Welcome to the Show is a growing body of work created with spray paint and acrylic on wood panel and canvas. Through this collection, I construct an absurd, illustrative world that uses humor to confront seriousness, vulnerability, and psychological depth. The work reflects my experience as both an artist and a performer, creating under the pressure of an imagined, critical audience.
This series marks a turning point in my practice. Rather than performing for expectations, I began painting from a place of honesty and release, allowing instinct to guide my decisions. The existing works—Yee-Honk, Honk-Shoe, and Death of a Salesman—explore discovery through movement, texture, and energy. My technical approach prioritizes immediacy and intuition: spray paint introduces speed and unpredictability, while acrylic allows for refinement and layering. Although my background is rooted in traditional painting and portraiture, I intentionally disrupt those foundations to challenge control, perfectionism, and narrative certainty.
YeeHonk, 40' x 30", acrylic and spay paint on wood panel
"Yee-Honk" is the first piece in this collection. The motif of clowns first surfaced when I began this work, as I felt it represented my feelings of dissonance grappling with the expressiveness of my process in the height of personal expectations and fear of failure.
How can we be an artists without being on stage, without inciting an audience? How do we confront the expectations of the performance? How can I persevere in the face of self doubt? These are questions that surfaced as I experimented with the different elements of the clown and his environment.
The second two works in the Welcome to the Show collection—Honk-Shoe and Death of a Salesman—emerged rapidly after Yee-Honk, created within less than two weeks while I remained in a similar, continuous state of making.

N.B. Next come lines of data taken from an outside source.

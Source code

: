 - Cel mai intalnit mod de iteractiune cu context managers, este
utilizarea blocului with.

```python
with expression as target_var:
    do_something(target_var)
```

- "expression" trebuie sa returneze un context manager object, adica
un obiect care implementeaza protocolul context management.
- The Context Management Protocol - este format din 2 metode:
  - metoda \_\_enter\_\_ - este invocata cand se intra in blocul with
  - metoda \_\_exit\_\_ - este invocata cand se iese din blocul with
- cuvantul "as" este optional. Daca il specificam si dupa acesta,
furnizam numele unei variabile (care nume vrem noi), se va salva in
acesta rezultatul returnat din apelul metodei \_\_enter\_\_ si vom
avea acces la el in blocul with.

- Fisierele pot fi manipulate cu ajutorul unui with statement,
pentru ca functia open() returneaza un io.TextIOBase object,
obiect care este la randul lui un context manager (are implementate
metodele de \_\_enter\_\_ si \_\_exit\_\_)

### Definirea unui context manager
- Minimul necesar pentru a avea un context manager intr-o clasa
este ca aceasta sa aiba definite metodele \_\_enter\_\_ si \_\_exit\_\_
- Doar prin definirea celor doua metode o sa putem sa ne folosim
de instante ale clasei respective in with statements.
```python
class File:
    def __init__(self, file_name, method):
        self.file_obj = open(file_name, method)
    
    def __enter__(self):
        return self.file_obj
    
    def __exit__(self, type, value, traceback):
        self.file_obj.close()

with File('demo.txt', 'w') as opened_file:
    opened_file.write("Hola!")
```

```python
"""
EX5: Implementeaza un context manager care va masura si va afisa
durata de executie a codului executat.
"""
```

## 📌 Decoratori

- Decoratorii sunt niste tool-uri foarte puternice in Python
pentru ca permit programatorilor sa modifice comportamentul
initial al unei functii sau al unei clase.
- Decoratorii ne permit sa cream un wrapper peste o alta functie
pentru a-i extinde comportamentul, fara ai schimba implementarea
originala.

Death of a Salesman serves as a reflection on the American Dream. The path of the artist rarely aligns with the traditional narrative of success, yet I continue forward regardless—motivated by the hope that my pursuit will amount to more than spectacle, that I will not “die a clown” for choosing this road.
Honk-Shoe offers a parallel commentary, examining the power of language when paired with visual imagery. By collapsing words and symbols into a single form, the work exposes the absurdity of assumption and emphasizes the importance of stepping back to recognize the broader context in which meaning is constructed.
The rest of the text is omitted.